Jeannette laughed. “I hope I’m not supposed to construe that as a slur. Even if I deserve it. ’Bye, honey. Be good.” She threw him a kiss and, carrying her own bag, stooped into the rear seat of a minicab parked about a quarter of a block from Karsanji’s. When the cab came cruising past the restaurant, she gave him a faint smile before stoically averting her gaze.
He ate the remainder of his crêpe, drank the last few sips of his wine, and, buoyed by the money she had left, ordered a custard and another bottle of Chablis. He was already high, and many of the people around him undoubtedly attributed his furtive glances at the street, his maniacal alertness, to the quantity of wine he was putting away. Or maybe he was involved in an illicit affair and both his drinking and his nervous watchfulness were inspired by guilt. The predator for which he kept watch might be his paramour’s cuckolded husband.
Actually, he was thinking of Helen and wondering what she would have made of this bizarre scene. The primeval savannah underlay nearly thirty square blocks of concrete, stucco, and glass. Males in cutaway jackets and leather sandals brought food to you at a table. The streets were full of unimaginable noise, and the women walking upright past the shop windows wore plumage as bright as, or even brighter than, that which the males wore…. Joshua was glad Helen had not survived to witness the benign horror of civilization, equally glad he had survived to reexperience it. To dislodge Helen from his mind, he opened his mother’s letter—which, over a year and a half ago, she had composed in longhand in Madrid.
Apologies and a quiet plea for reconciliation dominated the first page or so, shading away into news about Anna and her handsome new son. Johnny was an uncle; she, Jeannette, a grandmother. They would be a real family again when he and Dennis Whitcomb returned from East Africa—for Anna had ignored Johnny’s advice and spilled the beans about his assignment to Russell-Tharaka Air Force Base.
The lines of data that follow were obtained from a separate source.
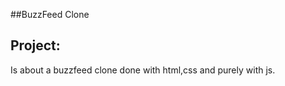 ##BuzzFeed Clone

## Project:

Is about a buzzfeed clone done with html,css and purely with js.






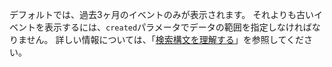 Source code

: デフォルトでは、過去3ヶ月のイベントのみが表示されます。 それよりも古いイベントを表示するには、`created`パラメータでデータの範囲を指定しなければなりません。 詳しい情報については、「[検索構文を理解する](/search-github/getting-started-with-searching-on-github/understanding-the-search-syntax#query-for-dates)」を参照してください。
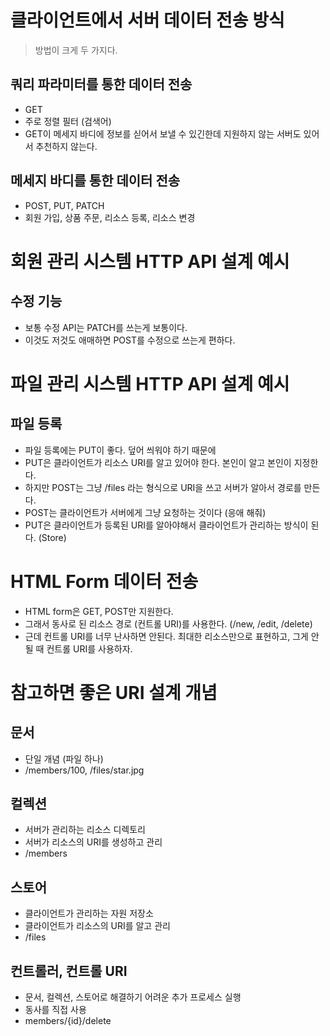 # 클라이언트에서 서버 데이터 전송 방식

> 방법이 크게 두 가지다.

## 쿼리 파라미터를 통한 데이터 전송

- GET
- 주로 정렬 필터 (검색어)
- GET이 메세지 바디에 정보를 싣어서 보낼 수 있긴한데 지원하지 않는 서버도 있어서 추천하지 않는다.

## 메세지 바디를 통한 데이터 전송

- POST, PUT, PATCH
- 회원 가입, 상품 주문, 리소스 등록, 리소스 변경

# 회원 관리 시스템 HTTP API 설계 예시

## 수정 기능

- 보통 수정 API는 PATCH를 쓰는게 보통이다.
- 이것도 저것도 애매하면 POST를 수정으로 쓰는게 편하다.

# 파일 관리 시스템 HTTP API 설계 예시

## 파일 등록

- 파일 등록에는 PUT이 좋다. 덮어 씌워야 하기 때문에
- PUT은 클라이언트가 리소스 URI를 알고 있어야 한다. 본인이 알고 본인이 지정한다.
- 하지만 POST는 그냥 /files 라는 형식으로 URI을 쓰고 서버가 알아서 경로를 만든다.
- POST는 클라이언트가 서버에게 그냥 요청하는 것이다 (응애 해줘)
- PUT은 클라이언트가 등록된 URI를 알아야해서 클라이언트가 관리하는 방식이 된다. (Store)

# HTML Form 데이터 전송

- HTML form은 GET, POST만 지원한다.
- 그래서 동사로 된 리소스 경로 (컨트롤 URI)를 사용한다. (/new, /edit, /delete)
- 근데 컨트롤 URI를 너무 난사하면 안된다. 최대한 리소스만으로 표현하고, 그게 안될 때 컨트롤 URI를 사용하자.

# 참고하면 좋은 URI 설계 개념

## 문서

- 단일 개념 (파일 하나)
- /members/100, /files/star.jpg

## 컬렉션

- 서버가 관리하는 리소스 디렉토리
- 서버가 리소스의 URI를 생성하고 관리
- /members

## 스토어

- 클라이언트가 관리하는 자원 저장소
- 클라이언트가 리소스의 URI를 알고 관리
- /files

## 컨트롤러, 컨트롤 URI

- 문서, 컬렉션, 스토어로 해결하기 어려운 추가 프로세스 실행
- 동사를 직접 사용
- members/{id}/delete

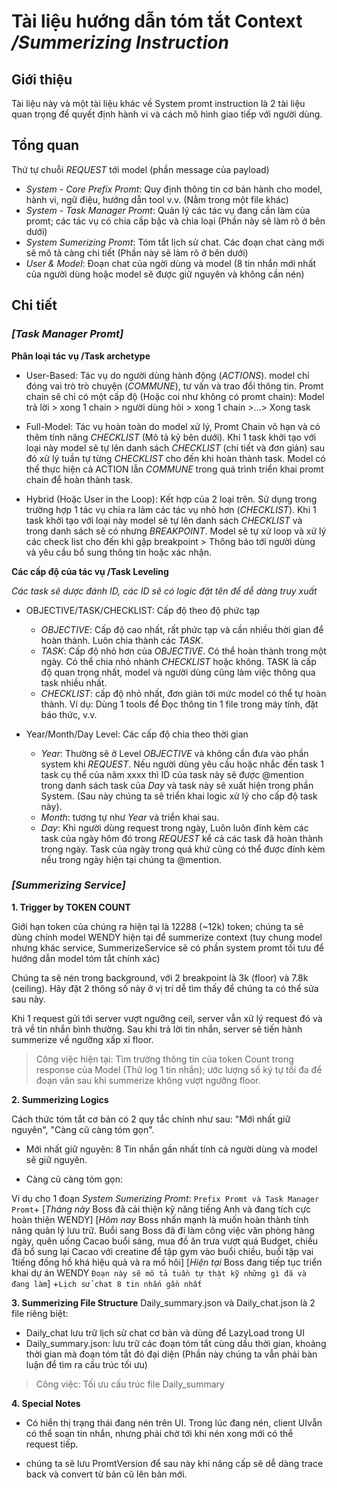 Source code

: # Tài liệu hướng dẫn tóm tắt Context _/Summerizing Instruction_

## Giới thiệu

Tài liệu này và một tài liệu khác về System promt instruction là 2 tài liệu quan trọng để quyết định hành vi và cách mô hình giao tiếp với người dùng.

## Tổng quan

Thứ tự chuỗi _REQUEST_ tới model (phần message của payload)

- _System - Core Prefix Promt_: Quy định thông tin cơ bản hành cho model, hành vi, ngữ điệu, hướng dẫn tool v.v. (Nằm trong một file khác)
- _System - Task Manager Promt_: Quản lý các tác vụ đang cần làm của promt; các tác vụ có chia cấp bậc và chia loại (Phần này sẽ làm rõ ở bên dưới)
- _System Sumerizing Promt_: Tóm tắt lịch sử chat. Các đoạn chat càng mới sẽ mô tả càng chi tiết (Phần này sẽ làm rõ ở bên dưới)
- _User & Model_: Đoạn chat của ngời dùng và model (8 tin nhắn mới nhất của người dùng hoặc model sẽ được giữ nguyên và không cần nén)

## Chi tiết

### _[Task Manager Promt]_

**Phân loại tác vụ /Task archetype**

- User-Based: Tác vụ do người dùng hành động (_ACTIONS_). model chỉ đóng vai trò trò chuyện (_COMMUNE_), tư vấn và trao đổi thông tin. Promt chain sẽ chỉ có một cấp độ (Hoặc coi như không có promt chain): Model trả lời > xong 1 chain > người dùng hỏi > xong 1 chain >...> Xong task

- Full-Model: Tác vụ hoàn toàn do model xử lý, Promt Chain vô hạn và có thêm tính năng _CHECKLIST_ (Mô tả kỹ bên dưới). Khi 1 task khởi tạo với loại này model sẽ tự lên danh sách _CHECKLIST_ (chi tiết và đơn giản) sau đó xử lý tuần tự từng _CHECKLIST_ cho đến khi hoàn thành task. Model có thể thực hiện cả ACTION lẫn _COMMUNE_ trong quá trình triển khai promt chain để hoàn thành task.

- Hybrid (Hoặc User in the Loop): Kết hợp của 2 loại trên. Sử dụng trong trường hợp 1 tác vụ chia ra làm các tác vụ nhỏ hơn (_CHECKLIST_). Khi 1 task khởi tạo với loại này model sẽ tự lên danh sách _CHECKLIST_ và trong danh sách sẽ có nhưng _BREAKPOINT_. Model sẽ tự xử loop và xử lý các check list cho đến khi gặp breakpoint > Thông báo tới người dùng và yêu cầu bổ sung thông tin hoặc xác nhận.

**Các cấp độ của tác vụ /Task Leveling**

_Các task sẽ dược đánh ID, các ID sẽ có logic đặt tên để dễ dàng truy xuất_

- OBJECTIVE/TASK/CHECKLIST: Cấp độ theo độ phức tạp

  - _OBJECTIVE_: Cấp độ cao nhất, rất phức tạp và cần nhiều thời gian để hoàn thành. Luôn chia thành các _TASK_.
  - _TASK_: Cấp độ nhỏ hơn của _OBJECTIVE_. Có thể hoàn thành trong một ngày. Có thể chia nhỏ nhành _CHECKLIST_ hoặc không. TASK là cấp độ quan trọng nhất, model và người dùng cũng làm việc thông qua task nhiều nhất.
  - _CHECKLIST_: cấp độ nhỏ nhất, đơn giản tới mức model có thể tự hoàn thành. Ví dụ: Dùng 1 tools để Đọc thông tin 1 file trong máy tính, đặt báo thức, v.v.

- Year/Month/Day Level: Các cấp độ chia theo thời gian
  - _Year_: Thường sẽ ở Level _OBJECTIVE_ và không cần đưa vào phần system khi _REQUEST_. Nếu người dùng yêu cầu hoặc nhắc đến task 1 task cụ thể của năm xxxx thì ID của task này sẽ được @mention trong danh sách task của _Day_ và task này sẽ xuất hiện trong phần System. (Sau này chúng ta sẽ triển khai logic xử lý cho cấp độ task này).
  - _Month_: tương tự như _Year_ và triển khai sau.
  - _Day_: Khi người dùng request trong ngày, Luôn luôn đính kèm các task của ngày hôm đó trong _REQUEST_ kể cả các task đã hoàn thành trong ngày. Task của ngày trong quá khứ cũng có thể được đính kèm nếu trong ngày hiện tại chúng ta @mention.

### _[Summerizing Service]_

**1. Trigger by TOKEN COUNT**

Giới hạn token của chúng ra hiện tại là 12288 (~12k) token; chúng ta sẽ dùng chính model WENDY hiện tại để summerize context (tuy chung model nhưng khác service, SummerizeService sẽ có phần system promt tối tưu để hướng dẫn model tóm tắt chính xác)

Chúng ta sẽ nén trong background, với 2 breakpoint là 3k (floor) và 7.8k (ceiling). Hãy đặt 2 thông số này ở vị trí dễ tìm thấy để chúng ta có thể sửa sau này.

Khi 1 request gửi tới server vượt ngưỡng ceil, server vẫn xử lý request đó và trả về tin nhắn bình thường. Sau khi trả lời tin nhắn, server sẽ tiến hành summerize về ngưỡng xấp xỉ floor.

> Công việc hiện tại: Tìm trường thông tin của token Count trong response của Model (Thử log 1 tin nhắn); ước lượng số ký tự tối đa để đoạn văn sau khi summerize không vượt ngưỡng floor.

**2. Summerizing Logics**

Cách thức tóm tắt cơ bản có 2 quy tắc chính như sau: "Mới nhất giữ nguyên", "Càng cũ càng tóm gọn".

- Mới nhất giữ nguyên: 8 Tin nhắn gần nhất tính cả người dùng và model sẽ giữ nguyên.

- Càng cũ càng tóm gọn:

Ví dụ cho 1 đoạn _System Sumerizing Promt_:
`Prefix Promt và Task Manager Promt`+
[*Tháng này* Boss đã cải thiện kỹ năng tiếng Anh và đang tích cực hoàn thiện WENDY] [*Hôm nay* Boss nhấn mạnh là muốn hoàn thành tính năng quản lý lưu trữ. Buổi sang Boss đã đi làm công việc văn phòng hàng ngày, quên uống Cacao buổi sáng, mua đồ ăn trưa vượt quá Budget, chiều đã bổ sung lại Cacao với creatine để tập gym vào buổi chiều, buổi tập vai 1tiếng đồng hồ khá hiệu quả và ra mồ hôi] [*Hiện tại* Boss đang tiếp tục triển khai dự án WENDY `Đoạn này sẽ mô tả tuần tự thật kỹ những gì đã và đang làm`] +`Lịch sử chat 8 tin nhắn gần nhất`

**3. Summerizing File Structure**
Daily_summary.json và Daily_chat.json là 2 file riêng biệt:

- Daily_chat lưu trữ lịch sử chat cơ bản và dùng để LazyLoad trong UI
- Daily_summary.json: lưu trữ các đoạn tóm tắt cùng dấu thời gian, khoảng thời gian mà đoạn tóm tắt đó đại diện (Phần này chúng ta vẫn phải bàn luận để tìm ra cấu trúc tối ưu)

> Công việc: Tối ưu cấu trúc file Daily_summary

**4. Special Notes**

- Có hiển thị trạng thái đang nén trên UI. Trong lúc đang nén, client UIvẫn có thể soạn tin nhắn, nhưng phải chờ tới khi nén xong mới có thể request tiếp.

- chúng ta sẽ lưu PromtVersion để sau này khi năng cấp sẽ dễ dàng trace back và convert từ bản cũ lên bản mới.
Well, of course she had. Joshua had belatedly realized that she would, driven by her sense of family and her respect for family hierarchies. It was all right. Joshua forgave Anna her trespass, which was less against him than against the Air Force and the sovereign state of Zarakal.
At which point the letter shifted gears again, moving from the topic of family bonds to that of blood relationships. A subtle, even disturbing shift. Joshua’s hands began to tremble—not merely from the heat and the wine—as he continued reading what his mother had written:
After doing my one and only novel (which did not of me an Agatha Christie or a Barbara Cartland make—so quickly back to nonfiction), I contracted with Vireo to do The Reign in Spain: Life and Politics in Post-Franco Iberia . Then I came here to research and write my book. Or, at least, the book was my ostensible reason for coming. The truth is that I thought you might be here, too, searching for a part of your own past you never had the opportunity to verify on your own.